The law firm has since set up a global coalition of international citizens and law firms to help foreign nationals who may have viable claims against the Chinese regime in their own courts. The group will also help potential plaintiffs file claims in the United States or in an international court and help foreign nationals advocate for amendments in their countries’ laws to allow for class action.
Hurdles
Some legal experts are not optimistic about whether any of the domestic lawsuits would prevail, saying that the plaintiffs would find themselves facing significant difficulties in defeating the hurdle of foreign sovereign immunity.Sovereign immunity is the legal doctrine that insulates countries from being sued in other countries’ courts. In the United States, the Foreign Sovereign Immunities Act limits lawsuits against foreign nations for civil liability unless a case comes under the law’s limited list of exceptions.
Some of the lawsuits are attempting to overcome jurisdictional issues by arguing that their cases would likely meet the law’s commercial activity exception threshold. The lawyers say the commercial activity in China’s “wet markets” trade, which China initially blamed for the outbreak, has had a direct effect in the United States. But some legal experts are skeptical that it would bear fruit.

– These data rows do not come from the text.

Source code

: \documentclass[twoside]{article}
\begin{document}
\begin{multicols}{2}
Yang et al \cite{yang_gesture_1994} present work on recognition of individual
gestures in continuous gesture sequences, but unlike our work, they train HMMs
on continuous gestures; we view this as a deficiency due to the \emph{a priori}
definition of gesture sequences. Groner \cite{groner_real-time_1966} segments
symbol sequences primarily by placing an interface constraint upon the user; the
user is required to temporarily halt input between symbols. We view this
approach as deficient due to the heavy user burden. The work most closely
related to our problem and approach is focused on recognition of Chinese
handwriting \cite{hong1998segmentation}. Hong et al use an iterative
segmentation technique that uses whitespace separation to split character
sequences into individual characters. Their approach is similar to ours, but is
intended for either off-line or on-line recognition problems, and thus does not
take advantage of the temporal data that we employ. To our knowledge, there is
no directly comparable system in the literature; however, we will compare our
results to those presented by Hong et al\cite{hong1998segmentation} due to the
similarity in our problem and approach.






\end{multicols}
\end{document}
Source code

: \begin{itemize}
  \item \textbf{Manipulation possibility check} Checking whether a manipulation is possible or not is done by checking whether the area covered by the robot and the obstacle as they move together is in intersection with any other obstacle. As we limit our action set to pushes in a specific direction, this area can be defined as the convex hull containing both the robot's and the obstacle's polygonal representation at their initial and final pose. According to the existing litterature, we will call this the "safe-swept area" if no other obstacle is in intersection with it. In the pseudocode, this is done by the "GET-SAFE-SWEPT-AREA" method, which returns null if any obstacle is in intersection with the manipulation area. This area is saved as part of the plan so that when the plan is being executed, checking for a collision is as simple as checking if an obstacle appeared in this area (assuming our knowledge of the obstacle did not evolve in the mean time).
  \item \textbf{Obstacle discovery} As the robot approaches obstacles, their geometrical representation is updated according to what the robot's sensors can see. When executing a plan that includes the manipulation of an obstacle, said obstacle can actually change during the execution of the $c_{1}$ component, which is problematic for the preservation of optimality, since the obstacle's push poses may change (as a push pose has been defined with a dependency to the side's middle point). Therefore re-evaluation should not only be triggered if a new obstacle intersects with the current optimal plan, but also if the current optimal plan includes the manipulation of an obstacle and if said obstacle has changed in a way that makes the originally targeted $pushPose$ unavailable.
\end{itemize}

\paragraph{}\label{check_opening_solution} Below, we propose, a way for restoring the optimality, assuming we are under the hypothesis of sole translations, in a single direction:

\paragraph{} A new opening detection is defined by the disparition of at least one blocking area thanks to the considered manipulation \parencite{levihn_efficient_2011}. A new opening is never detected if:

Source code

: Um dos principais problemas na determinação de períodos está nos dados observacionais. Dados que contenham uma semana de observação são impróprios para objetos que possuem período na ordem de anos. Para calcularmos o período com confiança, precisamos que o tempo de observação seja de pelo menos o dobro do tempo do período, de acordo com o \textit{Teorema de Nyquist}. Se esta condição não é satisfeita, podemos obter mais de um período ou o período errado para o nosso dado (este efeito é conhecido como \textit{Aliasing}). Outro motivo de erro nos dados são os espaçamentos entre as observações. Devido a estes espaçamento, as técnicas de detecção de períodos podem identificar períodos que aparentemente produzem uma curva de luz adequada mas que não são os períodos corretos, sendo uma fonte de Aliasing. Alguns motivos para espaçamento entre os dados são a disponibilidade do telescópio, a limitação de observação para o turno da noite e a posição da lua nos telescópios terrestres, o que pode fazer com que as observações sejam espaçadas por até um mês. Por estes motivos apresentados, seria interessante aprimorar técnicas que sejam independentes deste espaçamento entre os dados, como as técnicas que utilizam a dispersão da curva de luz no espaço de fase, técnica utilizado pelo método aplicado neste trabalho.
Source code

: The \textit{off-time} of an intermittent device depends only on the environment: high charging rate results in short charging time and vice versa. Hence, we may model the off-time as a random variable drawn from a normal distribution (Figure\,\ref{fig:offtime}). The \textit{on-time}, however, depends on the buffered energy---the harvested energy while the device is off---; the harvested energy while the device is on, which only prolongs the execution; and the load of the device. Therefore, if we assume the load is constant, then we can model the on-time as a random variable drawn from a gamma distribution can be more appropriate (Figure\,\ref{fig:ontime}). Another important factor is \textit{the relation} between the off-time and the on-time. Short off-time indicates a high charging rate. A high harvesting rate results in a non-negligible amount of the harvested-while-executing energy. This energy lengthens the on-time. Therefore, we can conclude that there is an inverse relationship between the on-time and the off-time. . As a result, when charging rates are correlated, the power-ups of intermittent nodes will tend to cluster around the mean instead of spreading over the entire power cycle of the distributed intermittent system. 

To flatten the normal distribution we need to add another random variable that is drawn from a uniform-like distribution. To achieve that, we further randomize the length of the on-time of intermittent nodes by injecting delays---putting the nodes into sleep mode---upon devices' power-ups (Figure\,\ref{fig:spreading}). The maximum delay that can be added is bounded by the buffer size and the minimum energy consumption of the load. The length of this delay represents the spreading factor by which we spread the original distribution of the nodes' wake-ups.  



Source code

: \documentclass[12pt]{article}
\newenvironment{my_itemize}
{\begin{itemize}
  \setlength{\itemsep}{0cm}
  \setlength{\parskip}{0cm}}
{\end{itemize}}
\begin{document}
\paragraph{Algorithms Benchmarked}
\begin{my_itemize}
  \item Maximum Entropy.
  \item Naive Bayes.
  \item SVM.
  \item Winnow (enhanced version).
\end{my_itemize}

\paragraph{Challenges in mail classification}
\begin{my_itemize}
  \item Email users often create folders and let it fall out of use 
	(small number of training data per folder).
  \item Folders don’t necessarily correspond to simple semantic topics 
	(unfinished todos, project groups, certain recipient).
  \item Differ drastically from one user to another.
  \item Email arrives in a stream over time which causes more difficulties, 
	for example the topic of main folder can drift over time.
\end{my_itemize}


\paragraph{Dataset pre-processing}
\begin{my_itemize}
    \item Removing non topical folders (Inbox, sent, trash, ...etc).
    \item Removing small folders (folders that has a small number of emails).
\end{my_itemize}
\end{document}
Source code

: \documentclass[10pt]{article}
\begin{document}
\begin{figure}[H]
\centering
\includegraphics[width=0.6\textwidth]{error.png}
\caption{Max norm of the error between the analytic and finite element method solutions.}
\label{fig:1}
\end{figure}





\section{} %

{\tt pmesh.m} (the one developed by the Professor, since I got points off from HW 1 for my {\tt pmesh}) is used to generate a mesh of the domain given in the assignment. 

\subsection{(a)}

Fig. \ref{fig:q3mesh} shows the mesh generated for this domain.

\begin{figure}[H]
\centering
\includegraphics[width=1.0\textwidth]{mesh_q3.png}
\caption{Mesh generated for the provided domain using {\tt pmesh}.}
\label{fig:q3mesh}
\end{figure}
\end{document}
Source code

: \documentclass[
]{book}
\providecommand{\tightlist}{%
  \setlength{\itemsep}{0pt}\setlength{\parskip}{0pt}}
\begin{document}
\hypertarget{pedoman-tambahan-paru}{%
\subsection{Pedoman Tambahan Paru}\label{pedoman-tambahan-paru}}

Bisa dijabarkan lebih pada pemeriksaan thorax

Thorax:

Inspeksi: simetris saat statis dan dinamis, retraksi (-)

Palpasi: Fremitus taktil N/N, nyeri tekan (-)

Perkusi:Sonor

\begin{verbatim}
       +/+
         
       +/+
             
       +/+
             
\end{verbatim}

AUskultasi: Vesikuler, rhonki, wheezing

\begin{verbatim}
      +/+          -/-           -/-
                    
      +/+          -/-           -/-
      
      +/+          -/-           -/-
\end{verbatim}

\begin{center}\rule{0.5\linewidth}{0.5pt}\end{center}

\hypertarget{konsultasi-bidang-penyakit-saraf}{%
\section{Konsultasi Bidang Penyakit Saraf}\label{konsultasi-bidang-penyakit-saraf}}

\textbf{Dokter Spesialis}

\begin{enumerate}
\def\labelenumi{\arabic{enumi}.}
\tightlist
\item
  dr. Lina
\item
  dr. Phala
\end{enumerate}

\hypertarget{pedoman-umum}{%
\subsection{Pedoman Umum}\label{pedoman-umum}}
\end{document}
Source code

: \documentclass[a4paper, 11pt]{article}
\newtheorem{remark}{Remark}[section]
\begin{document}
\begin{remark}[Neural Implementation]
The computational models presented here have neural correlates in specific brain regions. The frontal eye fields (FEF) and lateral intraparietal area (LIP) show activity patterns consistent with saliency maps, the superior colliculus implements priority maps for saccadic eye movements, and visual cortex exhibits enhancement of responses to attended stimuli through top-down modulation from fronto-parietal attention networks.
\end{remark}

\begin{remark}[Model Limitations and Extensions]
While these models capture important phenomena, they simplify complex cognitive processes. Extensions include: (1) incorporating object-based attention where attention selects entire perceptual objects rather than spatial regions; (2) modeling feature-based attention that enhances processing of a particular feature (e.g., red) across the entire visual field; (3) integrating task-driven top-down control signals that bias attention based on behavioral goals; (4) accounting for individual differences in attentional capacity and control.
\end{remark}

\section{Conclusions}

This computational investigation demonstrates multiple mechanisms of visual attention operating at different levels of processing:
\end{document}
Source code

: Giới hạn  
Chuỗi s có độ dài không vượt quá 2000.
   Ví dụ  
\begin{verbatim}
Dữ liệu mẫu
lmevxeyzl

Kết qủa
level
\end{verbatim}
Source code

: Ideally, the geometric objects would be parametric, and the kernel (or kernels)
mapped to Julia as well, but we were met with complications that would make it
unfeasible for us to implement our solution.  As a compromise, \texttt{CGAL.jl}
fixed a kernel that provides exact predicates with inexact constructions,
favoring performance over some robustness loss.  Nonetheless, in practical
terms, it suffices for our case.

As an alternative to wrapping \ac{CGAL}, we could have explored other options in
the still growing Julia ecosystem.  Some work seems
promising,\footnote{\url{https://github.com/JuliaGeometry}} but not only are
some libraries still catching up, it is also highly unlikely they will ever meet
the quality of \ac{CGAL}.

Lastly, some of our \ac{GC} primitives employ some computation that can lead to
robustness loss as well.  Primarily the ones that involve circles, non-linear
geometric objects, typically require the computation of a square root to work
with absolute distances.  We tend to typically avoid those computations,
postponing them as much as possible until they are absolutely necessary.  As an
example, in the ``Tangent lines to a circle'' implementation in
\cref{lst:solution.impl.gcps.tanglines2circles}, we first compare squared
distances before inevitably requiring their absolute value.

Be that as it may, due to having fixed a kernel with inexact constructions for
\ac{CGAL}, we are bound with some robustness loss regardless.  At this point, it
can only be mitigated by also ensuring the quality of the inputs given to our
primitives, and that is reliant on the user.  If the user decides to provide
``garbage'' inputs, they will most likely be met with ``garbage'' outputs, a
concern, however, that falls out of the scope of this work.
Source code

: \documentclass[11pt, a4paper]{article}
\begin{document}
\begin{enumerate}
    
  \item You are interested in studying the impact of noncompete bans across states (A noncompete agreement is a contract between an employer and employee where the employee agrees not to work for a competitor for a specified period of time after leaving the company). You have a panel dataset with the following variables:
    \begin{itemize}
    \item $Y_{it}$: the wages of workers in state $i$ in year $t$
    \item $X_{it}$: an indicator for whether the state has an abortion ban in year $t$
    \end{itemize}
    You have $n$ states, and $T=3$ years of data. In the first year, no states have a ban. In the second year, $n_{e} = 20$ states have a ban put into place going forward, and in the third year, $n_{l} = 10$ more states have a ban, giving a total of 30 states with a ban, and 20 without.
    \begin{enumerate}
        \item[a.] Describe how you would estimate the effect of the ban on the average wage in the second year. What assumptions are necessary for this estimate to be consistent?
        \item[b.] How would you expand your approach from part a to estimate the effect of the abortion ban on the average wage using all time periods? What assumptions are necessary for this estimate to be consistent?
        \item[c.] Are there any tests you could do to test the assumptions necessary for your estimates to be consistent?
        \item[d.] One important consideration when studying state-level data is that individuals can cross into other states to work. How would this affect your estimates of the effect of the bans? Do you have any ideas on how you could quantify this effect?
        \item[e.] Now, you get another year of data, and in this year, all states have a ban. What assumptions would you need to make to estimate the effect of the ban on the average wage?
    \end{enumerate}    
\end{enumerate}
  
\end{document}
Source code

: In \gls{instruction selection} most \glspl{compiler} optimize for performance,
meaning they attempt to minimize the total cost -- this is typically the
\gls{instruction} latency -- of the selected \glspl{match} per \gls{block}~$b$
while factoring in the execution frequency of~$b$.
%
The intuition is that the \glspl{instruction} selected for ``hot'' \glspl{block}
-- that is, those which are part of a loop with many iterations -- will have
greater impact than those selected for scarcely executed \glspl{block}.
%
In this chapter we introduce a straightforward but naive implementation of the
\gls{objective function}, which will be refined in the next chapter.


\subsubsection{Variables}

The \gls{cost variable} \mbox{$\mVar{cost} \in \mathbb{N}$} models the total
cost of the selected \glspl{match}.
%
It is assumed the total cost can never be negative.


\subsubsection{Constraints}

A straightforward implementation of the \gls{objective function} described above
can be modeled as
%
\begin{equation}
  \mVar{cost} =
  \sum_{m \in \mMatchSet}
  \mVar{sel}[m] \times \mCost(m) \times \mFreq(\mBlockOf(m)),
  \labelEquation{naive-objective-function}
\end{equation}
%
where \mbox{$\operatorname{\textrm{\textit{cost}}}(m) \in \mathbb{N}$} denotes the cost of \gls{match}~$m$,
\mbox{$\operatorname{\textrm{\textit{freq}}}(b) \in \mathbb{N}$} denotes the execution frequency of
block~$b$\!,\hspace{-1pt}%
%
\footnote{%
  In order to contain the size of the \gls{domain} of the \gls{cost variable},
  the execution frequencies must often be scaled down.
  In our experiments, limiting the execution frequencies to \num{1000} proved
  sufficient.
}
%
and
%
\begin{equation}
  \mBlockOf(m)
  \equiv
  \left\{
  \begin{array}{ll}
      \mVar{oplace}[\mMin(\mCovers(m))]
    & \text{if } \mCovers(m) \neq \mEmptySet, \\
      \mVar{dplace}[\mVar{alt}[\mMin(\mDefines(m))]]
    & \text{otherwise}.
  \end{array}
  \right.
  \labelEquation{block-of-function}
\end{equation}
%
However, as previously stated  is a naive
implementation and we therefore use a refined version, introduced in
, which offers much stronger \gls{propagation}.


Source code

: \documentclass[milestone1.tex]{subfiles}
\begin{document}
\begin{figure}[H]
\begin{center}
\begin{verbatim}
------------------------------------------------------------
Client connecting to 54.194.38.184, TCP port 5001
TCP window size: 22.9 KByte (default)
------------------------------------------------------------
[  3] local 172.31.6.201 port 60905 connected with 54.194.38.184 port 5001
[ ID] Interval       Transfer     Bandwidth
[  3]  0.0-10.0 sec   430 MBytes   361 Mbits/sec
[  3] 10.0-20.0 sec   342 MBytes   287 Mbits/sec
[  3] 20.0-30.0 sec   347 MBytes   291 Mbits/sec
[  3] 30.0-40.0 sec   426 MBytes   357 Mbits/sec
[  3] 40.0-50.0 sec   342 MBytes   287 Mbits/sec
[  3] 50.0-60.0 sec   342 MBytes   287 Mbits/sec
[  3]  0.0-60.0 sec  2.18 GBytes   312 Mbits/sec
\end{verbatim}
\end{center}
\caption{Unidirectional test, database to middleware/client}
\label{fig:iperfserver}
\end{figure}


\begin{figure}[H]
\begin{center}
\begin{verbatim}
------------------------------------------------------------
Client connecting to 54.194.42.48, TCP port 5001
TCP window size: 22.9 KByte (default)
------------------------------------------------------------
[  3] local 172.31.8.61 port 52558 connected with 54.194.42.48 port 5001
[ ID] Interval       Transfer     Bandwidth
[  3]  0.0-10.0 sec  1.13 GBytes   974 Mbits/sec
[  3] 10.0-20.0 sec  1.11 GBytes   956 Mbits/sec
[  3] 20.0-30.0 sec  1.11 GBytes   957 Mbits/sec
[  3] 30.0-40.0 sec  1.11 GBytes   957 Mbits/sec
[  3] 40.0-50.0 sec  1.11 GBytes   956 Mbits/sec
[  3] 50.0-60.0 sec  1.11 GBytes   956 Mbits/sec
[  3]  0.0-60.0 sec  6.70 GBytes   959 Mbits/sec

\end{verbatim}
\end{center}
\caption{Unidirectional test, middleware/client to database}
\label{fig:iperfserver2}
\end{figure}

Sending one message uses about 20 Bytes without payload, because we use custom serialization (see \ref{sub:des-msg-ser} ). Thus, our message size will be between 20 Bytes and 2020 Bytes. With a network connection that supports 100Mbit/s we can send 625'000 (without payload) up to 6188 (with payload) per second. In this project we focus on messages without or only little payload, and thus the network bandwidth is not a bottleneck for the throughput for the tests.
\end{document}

“That [exception] does require commercial activity, either here or abroad, if it’s abroad, [it needs] a direct effect in the United States or a commercial act in connection with a commercial activity that occurs in the United States,” said José Alvarez, an international law professor at New York University. “I don’t see what commercial activity they are alleging here.”
The law, Alvarez said, also requires the plaintiffs to show what assets from that commercial activity they might win in a damage suit.
“The assets have to be commercial activity assets, you can’t go around attaching Chinese Embassy bank accounts, for instance,” he said. “So there’s really several hurdles and the major one is, of course, pointing to an exception, but even if you’ve got that exception, it’s not uncommon to not be able to actually find commercial assets that you can attach.”
He also noted that these lawsuits also require plaintiffs to establish causation between the Chinese regime’s actions and the harm suffered in the United States, which may not be a simple task given that there could be intervening factors caused by the United States that could break or weaken that link.
Meanwhile, Sanders cautioned against limiting the protection of sovereign immunity for other countries in U.S. courts because it could result in blowback from China.
“It’s a double-edged sword because if you, as a sovereign, allow your state entities’ arms to reduce sovereign immunity for one country, why shouldn’t they reciprocate and reduce their protection for sovereign immunity in their own country,” Sanders said.
He added the risks attached to taking legal action against the regime include the potential for retaliation from Beijing.
“China [could] decide that you are uncooperative with me, you are an adversary to me in this area, and I’m going to affect you economically trade-wise or otherwise,” he said.
In response to calls for an independent probe, Beijing had made multiple inflammatory statements against Australia, threatening that China could boycott Australian goods. Australia’s foreign minister, Marise Payne, responded by cautioning Beijing against engaging in “economic coercion.”
Armstrong said even though there are significant barriers to these lawsuits, he believes they ought to be brought in order to send a message that breaking the law will not be tolerated.
“It’s right to make a claim when someone has broken the law, in order to make the point that people who break the law won’t be ignored,” Armstrong said. “And in this case, China has broken the law.”